(ASSIGNMENT): Please filter the data down to the lines that include the word "cite" and copy them.

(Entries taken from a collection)

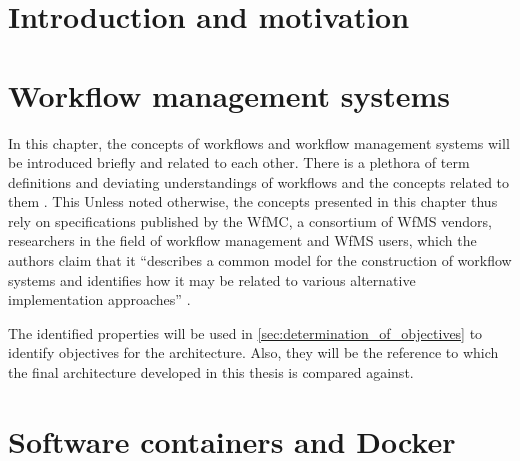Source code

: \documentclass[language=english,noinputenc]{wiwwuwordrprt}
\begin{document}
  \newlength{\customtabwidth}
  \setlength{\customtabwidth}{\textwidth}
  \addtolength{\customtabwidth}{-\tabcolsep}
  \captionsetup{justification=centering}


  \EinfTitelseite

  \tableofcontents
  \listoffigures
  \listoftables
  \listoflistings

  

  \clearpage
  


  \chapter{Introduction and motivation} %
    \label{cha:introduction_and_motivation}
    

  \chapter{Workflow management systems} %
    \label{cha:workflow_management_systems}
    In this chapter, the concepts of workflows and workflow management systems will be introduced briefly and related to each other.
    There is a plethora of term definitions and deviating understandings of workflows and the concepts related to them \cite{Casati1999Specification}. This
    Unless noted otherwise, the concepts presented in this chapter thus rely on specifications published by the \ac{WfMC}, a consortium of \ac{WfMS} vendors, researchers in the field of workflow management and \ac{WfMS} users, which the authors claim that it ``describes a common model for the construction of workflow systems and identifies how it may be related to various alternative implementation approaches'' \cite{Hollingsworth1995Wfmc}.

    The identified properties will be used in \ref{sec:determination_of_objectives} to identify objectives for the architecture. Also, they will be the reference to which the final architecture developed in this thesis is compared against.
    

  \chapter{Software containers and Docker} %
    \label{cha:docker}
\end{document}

--

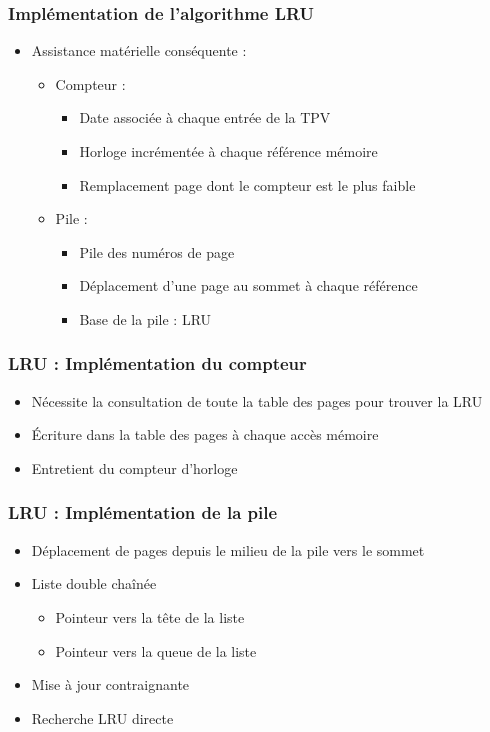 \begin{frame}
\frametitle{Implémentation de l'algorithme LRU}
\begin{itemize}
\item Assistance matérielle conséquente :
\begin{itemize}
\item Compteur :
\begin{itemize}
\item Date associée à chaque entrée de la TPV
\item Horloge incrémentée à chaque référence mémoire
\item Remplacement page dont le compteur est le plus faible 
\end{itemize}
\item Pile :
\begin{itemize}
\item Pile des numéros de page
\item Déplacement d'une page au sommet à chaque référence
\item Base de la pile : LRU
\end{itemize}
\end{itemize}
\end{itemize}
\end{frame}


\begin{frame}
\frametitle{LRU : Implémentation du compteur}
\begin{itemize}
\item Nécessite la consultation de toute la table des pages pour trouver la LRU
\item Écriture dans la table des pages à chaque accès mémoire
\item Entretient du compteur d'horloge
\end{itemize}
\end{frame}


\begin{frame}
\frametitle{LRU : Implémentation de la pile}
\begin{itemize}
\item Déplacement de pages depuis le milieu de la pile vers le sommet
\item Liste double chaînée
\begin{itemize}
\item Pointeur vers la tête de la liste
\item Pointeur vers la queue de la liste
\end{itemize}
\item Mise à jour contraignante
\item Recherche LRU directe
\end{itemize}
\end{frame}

* * *

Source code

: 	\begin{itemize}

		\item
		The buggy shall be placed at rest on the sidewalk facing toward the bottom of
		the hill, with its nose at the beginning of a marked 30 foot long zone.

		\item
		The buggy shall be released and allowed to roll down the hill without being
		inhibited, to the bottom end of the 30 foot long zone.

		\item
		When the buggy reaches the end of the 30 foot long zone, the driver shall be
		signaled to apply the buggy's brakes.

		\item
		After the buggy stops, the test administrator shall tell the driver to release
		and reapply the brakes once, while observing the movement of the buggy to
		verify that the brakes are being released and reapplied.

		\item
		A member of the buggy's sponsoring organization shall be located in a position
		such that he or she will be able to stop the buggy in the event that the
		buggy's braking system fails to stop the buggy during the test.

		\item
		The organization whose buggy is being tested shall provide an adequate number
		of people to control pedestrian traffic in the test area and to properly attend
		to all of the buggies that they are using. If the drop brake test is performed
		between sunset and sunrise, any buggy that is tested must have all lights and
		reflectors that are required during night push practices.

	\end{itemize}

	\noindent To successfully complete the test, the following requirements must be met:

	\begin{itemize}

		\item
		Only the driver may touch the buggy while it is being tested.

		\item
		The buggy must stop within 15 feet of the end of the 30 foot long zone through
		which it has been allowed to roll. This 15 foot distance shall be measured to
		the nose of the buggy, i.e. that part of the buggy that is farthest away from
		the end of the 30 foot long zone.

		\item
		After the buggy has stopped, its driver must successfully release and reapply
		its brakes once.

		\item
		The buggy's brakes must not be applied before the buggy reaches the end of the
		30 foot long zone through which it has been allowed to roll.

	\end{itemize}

(SOLUTION BELOW):
    There is a plethora of term definitions and deviating understandings of workflows and the concepts related to them \cite{Casati1999Specification}. This
    Unless noted otherwise, the concepts presented in this chapter thus rely on specifications published by the \ac{WfMC}, a consortium of \ac{WfMS} vendors, researchers in the field of workflow management and \ac{WfMS} users, which the authors claim that it ``describes a common model for the construction of workflow systems and identifies how it may be related to various alternative implementation approaches'' \cite{Hollingsworth1995Wfmc}.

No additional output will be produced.